TASK INSTRUCTIONS: In the data below, locate each line with the word "system" and list it.

*** Opening of GIVEN ENTRIES ***

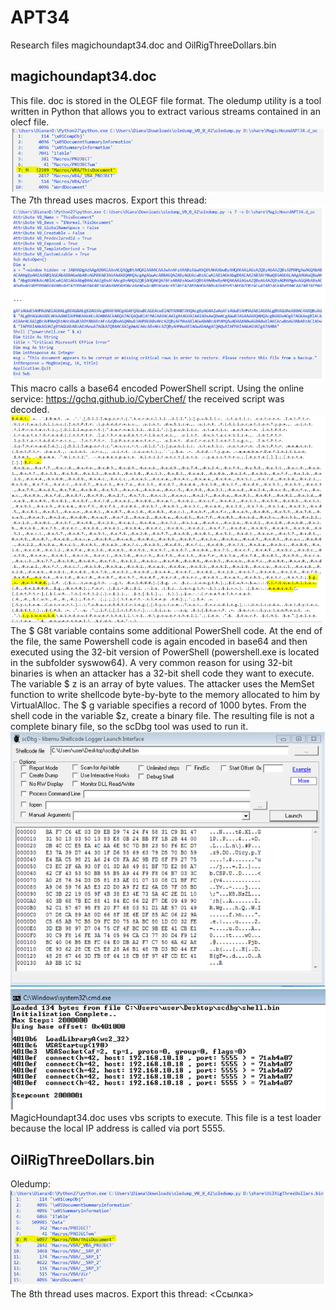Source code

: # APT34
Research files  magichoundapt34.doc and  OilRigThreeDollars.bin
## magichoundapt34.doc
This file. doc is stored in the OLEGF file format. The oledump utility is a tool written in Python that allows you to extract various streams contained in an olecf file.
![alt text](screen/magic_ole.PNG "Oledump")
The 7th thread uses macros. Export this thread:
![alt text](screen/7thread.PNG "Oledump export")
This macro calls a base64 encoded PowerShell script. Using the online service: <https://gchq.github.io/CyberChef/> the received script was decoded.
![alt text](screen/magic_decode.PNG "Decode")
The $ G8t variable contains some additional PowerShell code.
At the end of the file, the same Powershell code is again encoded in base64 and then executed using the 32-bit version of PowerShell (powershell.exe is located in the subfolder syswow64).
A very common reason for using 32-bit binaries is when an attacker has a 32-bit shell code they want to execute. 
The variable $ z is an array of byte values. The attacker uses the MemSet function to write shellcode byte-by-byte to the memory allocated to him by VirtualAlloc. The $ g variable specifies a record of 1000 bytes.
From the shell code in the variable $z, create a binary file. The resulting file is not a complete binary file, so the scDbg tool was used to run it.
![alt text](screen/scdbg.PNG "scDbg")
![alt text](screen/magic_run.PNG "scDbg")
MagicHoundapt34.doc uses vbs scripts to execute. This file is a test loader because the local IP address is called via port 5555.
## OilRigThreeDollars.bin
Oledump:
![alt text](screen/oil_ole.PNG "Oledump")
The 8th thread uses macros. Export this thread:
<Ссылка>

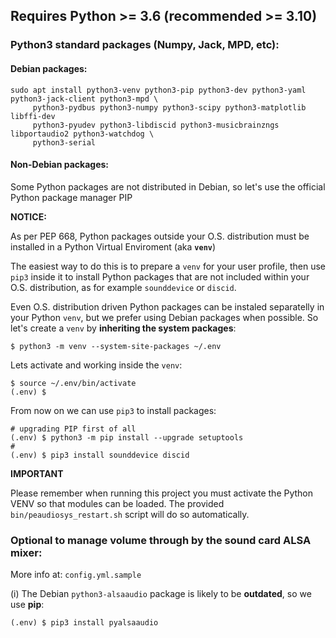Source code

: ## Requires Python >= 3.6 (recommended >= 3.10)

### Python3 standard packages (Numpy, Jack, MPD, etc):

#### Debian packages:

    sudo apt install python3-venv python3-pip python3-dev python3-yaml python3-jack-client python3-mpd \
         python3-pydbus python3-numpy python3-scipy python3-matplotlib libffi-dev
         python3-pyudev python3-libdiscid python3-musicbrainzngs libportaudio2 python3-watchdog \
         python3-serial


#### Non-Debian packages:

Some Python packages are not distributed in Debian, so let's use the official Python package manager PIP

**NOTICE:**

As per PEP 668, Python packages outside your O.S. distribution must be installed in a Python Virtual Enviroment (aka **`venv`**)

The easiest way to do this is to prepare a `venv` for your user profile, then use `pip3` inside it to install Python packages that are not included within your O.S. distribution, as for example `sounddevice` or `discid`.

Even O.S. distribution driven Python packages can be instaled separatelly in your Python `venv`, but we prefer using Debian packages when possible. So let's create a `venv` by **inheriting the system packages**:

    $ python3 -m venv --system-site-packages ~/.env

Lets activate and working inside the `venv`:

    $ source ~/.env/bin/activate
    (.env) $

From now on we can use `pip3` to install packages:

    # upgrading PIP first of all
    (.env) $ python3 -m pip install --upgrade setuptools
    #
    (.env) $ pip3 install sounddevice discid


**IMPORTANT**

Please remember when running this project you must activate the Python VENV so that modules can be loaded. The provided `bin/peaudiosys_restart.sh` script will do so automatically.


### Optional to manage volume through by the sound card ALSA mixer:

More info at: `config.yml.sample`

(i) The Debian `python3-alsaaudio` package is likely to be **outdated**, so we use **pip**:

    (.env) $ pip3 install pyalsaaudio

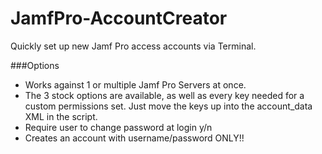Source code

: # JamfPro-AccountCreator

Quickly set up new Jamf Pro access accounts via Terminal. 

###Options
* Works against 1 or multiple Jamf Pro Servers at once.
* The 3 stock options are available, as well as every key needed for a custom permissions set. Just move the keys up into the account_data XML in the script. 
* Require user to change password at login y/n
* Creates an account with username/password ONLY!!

*** Close of GIVEN ENTRIES ***

SOLUTION FOR THIS EXERCISE:
Even O.S. distribution driven Python packages can be instaled separatelly in your Python `venv`, but we prefer using Debian packages when possible. So let's create a `venv` by **inheriting the system packages**:
    $ python3 -m venv --system-site-packages ~/.env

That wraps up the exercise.